Retrieve each line that contains the word "compliant" from the entries below.
** Opening EXERCISE MATERIAL block **
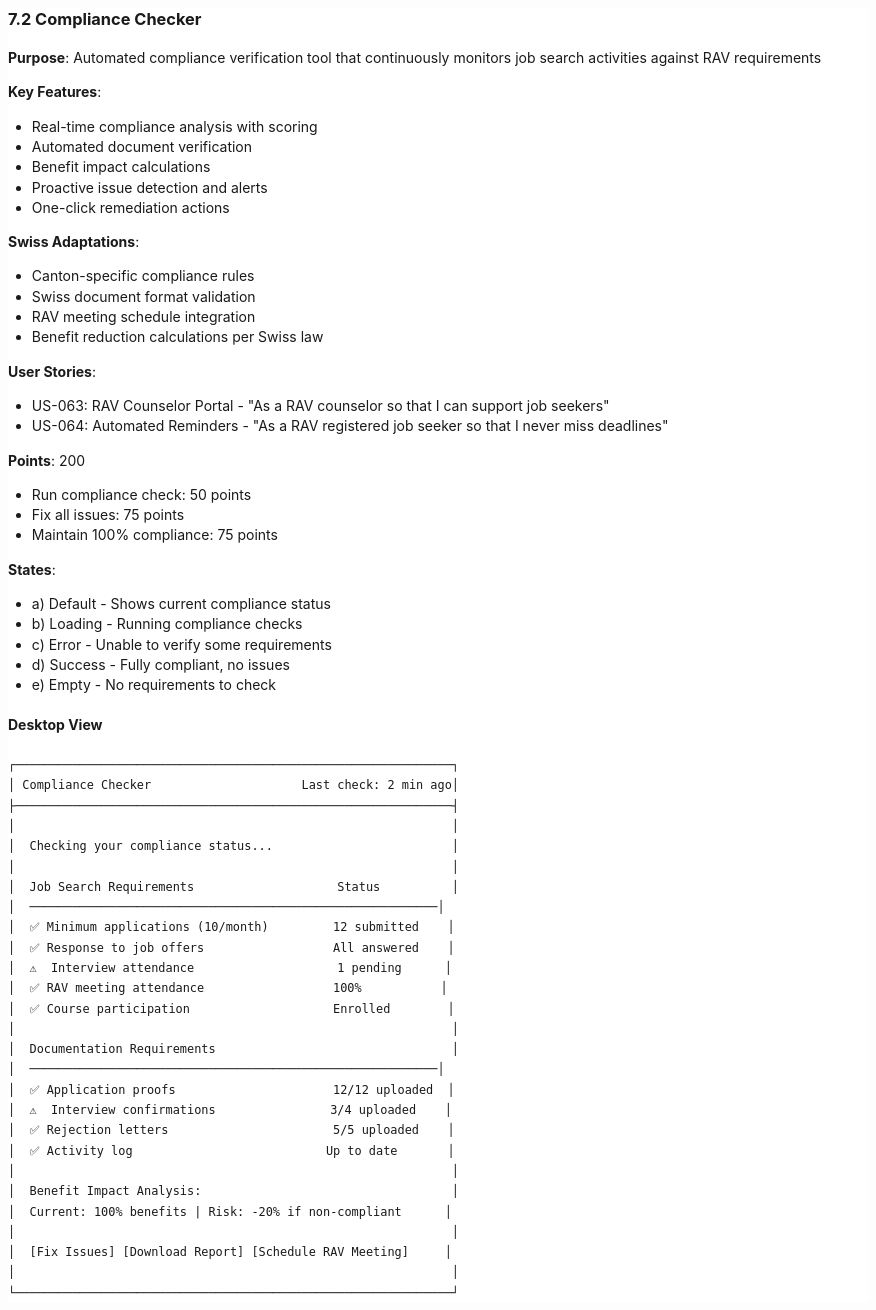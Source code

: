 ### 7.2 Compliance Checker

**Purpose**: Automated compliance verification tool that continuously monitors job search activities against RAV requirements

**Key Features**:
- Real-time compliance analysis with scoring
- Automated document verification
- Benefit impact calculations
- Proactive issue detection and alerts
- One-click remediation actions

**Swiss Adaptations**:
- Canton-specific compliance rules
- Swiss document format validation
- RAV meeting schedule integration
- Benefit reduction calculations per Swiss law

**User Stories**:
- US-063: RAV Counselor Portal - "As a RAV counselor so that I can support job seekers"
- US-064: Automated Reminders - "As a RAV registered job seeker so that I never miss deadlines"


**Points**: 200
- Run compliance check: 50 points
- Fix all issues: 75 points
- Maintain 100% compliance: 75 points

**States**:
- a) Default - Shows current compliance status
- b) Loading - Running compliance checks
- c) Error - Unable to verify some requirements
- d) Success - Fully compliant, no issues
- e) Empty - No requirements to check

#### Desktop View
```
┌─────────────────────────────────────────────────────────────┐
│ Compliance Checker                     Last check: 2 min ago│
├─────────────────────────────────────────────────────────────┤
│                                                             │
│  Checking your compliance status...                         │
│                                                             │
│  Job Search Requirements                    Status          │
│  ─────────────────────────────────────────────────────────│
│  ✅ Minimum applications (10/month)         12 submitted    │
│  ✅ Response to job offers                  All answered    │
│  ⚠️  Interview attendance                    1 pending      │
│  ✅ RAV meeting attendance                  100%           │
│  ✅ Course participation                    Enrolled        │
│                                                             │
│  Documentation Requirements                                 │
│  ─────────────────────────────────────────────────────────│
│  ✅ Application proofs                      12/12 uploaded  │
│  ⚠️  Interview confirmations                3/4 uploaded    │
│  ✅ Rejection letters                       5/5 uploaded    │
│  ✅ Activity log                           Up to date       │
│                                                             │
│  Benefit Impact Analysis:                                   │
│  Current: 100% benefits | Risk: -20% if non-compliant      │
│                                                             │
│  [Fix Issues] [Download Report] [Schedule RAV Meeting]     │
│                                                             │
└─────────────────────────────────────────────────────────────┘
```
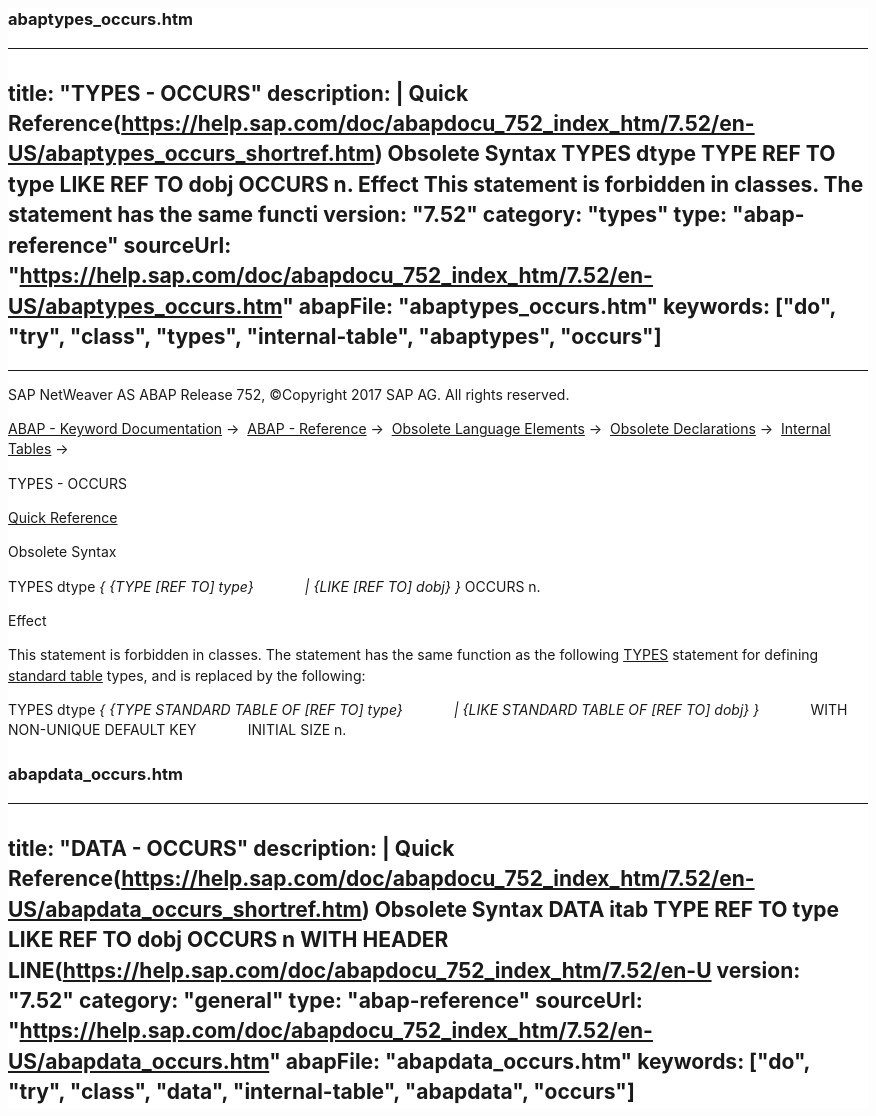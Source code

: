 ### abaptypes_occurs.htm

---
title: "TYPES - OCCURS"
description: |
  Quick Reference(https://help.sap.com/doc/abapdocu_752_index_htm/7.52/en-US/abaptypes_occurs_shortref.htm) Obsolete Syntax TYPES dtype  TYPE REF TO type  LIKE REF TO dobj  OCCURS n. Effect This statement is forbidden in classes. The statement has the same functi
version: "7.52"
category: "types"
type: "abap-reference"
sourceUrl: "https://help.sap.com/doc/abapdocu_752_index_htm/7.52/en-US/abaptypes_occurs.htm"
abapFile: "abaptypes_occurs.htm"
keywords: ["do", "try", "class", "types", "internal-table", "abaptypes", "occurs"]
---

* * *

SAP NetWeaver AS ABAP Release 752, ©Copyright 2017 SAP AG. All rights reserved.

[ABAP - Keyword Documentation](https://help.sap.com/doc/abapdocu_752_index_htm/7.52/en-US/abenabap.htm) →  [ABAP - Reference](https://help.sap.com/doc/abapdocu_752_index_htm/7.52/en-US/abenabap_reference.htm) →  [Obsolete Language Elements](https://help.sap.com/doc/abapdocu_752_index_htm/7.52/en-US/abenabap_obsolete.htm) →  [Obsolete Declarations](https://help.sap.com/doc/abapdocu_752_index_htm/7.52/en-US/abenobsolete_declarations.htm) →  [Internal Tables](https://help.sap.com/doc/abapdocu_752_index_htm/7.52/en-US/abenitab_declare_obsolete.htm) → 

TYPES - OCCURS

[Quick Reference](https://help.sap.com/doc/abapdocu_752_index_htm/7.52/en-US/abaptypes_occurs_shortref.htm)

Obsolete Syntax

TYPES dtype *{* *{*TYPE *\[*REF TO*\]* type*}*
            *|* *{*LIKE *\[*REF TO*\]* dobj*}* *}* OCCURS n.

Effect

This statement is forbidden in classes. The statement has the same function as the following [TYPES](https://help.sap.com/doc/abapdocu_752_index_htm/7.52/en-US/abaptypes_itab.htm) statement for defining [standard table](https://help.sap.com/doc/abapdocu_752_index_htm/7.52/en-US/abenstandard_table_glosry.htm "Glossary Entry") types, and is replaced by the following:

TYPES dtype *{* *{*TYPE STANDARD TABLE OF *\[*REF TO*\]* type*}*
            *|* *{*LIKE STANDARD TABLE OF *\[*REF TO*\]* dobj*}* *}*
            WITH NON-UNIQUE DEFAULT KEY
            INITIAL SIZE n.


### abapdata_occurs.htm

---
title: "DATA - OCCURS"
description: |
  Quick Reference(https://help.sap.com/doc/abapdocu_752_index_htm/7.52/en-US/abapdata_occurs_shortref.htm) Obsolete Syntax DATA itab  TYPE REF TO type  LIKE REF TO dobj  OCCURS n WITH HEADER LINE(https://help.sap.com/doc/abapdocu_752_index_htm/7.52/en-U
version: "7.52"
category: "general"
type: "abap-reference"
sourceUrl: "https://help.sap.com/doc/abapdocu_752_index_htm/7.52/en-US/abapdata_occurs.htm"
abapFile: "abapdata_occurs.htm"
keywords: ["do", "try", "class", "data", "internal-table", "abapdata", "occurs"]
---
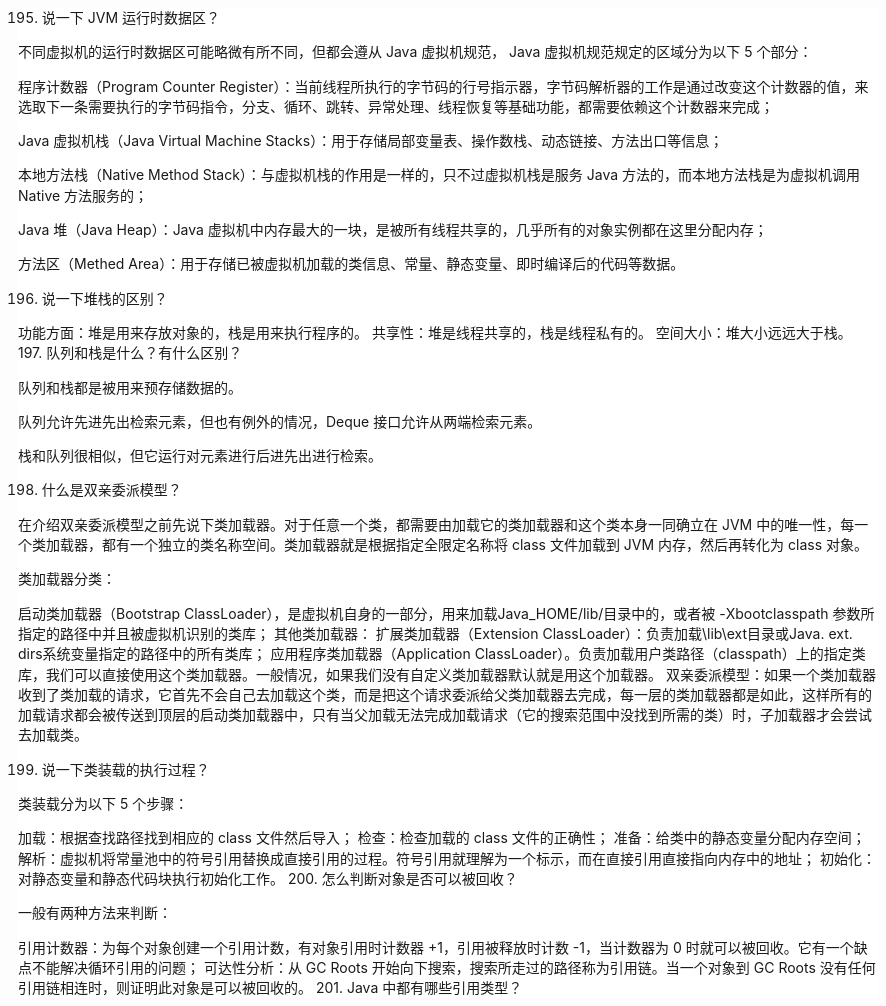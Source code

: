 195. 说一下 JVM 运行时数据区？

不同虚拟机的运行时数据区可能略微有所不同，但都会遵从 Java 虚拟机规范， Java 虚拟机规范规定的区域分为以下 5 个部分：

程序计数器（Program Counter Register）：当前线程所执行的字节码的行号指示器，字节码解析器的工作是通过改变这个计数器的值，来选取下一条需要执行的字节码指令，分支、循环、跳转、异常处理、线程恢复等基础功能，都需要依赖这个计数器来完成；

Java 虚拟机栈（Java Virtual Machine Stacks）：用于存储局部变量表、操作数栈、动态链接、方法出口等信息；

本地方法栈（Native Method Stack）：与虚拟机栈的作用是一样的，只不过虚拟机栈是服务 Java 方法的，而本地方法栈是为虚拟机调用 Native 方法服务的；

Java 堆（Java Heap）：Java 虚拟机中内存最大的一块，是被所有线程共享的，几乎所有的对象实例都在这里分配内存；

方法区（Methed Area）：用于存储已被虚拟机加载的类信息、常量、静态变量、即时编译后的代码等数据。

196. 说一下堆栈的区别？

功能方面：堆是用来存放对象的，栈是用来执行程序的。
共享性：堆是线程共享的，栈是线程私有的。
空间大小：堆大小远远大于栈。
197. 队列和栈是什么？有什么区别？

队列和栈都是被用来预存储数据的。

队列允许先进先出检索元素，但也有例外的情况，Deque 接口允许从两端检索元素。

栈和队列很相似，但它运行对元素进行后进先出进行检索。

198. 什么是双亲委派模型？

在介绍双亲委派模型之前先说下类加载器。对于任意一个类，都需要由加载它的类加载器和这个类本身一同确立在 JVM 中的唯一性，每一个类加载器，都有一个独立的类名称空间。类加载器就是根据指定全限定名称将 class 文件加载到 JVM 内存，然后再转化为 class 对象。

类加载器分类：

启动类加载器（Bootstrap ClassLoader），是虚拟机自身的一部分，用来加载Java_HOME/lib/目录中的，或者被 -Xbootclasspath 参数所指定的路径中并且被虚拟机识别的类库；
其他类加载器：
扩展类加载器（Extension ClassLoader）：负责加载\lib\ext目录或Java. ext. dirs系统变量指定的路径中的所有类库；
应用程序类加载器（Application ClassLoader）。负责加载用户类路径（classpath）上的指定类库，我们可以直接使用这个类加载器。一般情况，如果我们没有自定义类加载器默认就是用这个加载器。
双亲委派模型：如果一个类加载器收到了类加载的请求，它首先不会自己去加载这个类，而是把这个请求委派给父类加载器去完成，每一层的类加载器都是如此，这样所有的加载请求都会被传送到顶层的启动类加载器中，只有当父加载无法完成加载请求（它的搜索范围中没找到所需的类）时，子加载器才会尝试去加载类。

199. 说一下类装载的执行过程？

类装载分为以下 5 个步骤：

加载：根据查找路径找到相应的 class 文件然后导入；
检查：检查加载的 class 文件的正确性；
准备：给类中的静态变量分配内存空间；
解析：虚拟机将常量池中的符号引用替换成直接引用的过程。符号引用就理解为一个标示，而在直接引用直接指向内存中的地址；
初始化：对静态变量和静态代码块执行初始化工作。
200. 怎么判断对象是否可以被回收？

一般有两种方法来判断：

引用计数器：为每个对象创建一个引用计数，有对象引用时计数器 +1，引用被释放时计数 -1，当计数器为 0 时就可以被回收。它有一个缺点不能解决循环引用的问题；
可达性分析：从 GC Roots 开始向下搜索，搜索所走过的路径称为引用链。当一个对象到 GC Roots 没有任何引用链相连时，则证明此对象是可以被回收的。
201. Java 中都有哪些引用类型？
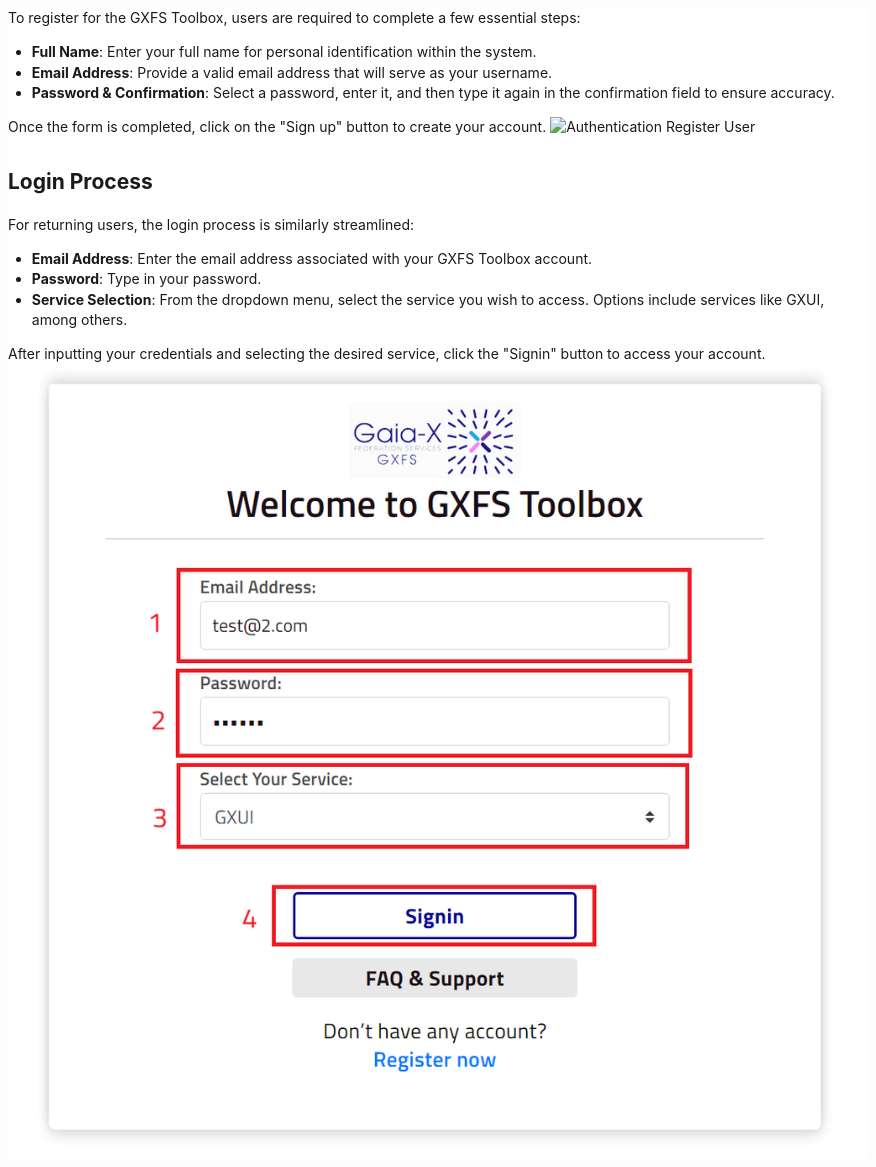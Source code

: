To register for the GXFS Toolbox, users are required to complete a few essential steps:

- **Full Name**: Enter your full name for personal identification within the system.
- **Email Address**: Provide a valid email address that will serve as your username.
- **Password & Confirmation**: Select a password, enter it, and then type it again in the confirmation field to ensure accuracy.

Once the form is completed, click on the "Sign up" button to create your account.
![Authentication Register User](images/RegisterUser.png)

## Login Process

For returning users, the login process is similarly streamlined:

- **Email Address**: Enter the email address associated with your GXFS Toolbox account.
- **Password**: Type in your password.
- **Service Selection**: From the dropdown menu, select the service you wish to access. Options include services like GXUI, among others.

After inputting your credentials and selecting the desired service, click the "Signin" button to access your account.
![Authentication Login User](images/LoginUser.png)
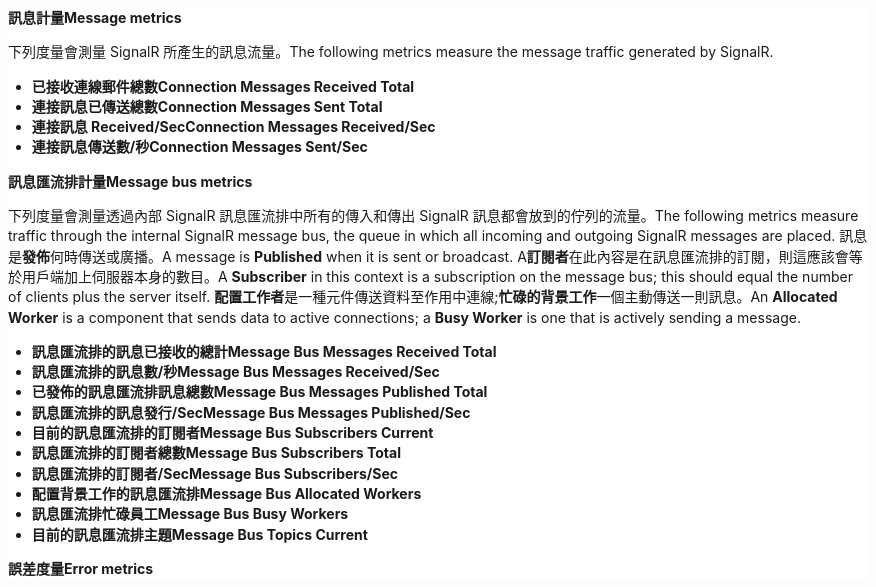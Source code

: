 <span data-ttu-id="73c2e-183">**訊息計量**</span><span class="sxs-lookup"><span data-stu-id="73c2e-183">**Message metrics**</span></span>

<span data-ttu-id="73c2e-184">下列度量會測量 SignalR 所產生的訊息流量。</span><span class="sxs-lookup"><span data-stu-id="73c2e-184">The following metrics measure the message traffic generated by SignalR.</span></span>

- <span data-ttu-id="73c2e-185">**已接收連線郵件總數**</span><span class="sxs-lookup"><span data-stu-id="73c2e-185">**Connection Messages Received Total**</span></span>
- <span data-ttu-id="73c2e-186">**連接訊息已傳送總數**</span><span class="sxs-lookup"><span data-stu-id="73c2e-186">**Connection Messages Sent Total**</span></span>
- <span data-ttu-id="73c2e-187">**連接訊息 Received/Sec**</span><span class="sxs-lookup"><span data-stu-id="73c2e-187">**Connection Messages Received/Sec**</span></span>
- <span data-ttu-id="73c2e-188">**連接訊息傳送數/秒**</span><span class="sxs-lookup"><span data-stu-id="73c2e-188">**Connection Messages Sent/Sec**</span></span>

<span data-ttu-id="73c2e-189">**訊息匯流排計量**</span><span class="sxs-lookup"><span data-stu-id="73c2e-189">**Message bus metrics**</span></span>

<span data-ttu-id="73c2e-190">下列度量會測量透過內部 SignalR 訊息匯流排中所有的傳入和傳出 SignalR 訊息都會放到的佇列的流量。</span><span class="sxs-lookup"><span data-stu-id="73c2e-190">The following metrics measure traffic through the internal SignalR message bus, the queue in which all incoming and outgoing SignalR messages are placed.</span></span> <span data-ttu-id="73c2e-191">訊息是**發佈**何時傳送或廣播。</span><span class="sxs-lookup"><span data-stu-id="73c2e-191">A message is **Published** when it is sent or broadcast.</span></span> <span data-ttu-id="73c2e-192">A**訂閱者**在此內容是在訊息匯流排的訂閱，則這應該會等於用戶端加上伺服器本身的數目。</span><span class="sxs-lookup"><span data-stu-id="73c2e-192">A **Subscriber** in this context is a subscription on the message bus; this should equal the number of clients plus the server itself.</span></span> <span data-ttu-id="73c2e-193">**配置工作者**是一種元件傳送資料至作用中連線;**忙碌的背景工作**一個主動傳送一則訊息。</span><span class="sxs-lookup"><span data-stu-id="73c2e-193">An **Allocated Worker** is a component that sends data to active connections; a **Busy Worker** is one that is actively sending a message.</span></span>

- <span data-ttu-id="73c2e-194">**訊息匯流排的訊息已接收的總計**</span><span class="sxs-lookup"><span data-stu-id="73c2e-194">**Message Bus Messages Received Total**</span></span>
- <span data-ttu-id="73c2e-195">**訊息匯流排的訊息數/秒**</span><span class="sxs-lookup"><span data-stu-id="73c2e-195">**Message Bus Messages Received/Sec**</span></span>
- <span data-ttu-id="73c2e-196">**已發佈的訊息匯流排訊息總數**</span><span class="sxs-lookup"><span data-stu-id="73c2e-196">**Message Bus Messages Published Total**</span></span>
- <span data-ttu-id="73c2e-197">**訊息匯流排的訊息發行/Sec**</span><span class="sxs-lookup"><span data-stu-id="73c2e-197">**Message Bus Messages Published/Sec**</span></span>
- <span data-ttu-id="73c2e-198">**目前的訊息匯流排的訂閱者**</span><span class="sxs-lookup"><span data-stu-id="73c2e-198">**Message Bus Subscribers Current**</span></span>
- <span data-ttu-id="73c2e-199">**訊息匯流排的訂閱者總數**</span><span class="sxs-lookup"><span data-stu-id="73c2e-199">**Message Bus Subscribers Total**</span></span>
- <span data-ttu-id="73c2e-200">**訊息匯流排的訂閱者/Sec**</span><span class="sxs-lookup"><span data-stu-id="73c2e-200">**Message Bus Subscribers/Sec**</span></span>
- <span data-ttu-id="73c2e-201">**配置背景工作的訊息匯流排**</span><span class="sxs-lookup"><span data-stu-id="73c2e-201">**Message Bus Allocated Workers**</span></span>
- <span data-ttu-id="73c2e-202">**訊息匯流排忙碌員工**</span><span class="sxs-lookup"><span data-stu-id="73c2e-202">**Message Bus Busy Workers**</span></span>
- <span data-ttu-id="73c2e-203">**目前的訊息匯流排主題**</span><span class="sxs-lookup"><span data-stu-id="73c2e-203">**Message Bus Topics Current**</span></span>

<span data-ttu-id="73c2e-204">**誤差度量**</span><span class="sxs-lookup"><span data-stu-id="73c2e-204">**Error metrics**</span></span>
** Closing EXERCISE MATERIAL block **
ANSWER AREA>
- d) Success - Fully compliant, no issues
│  Current: 100% benefits | Risk: -20% if non-compliant      │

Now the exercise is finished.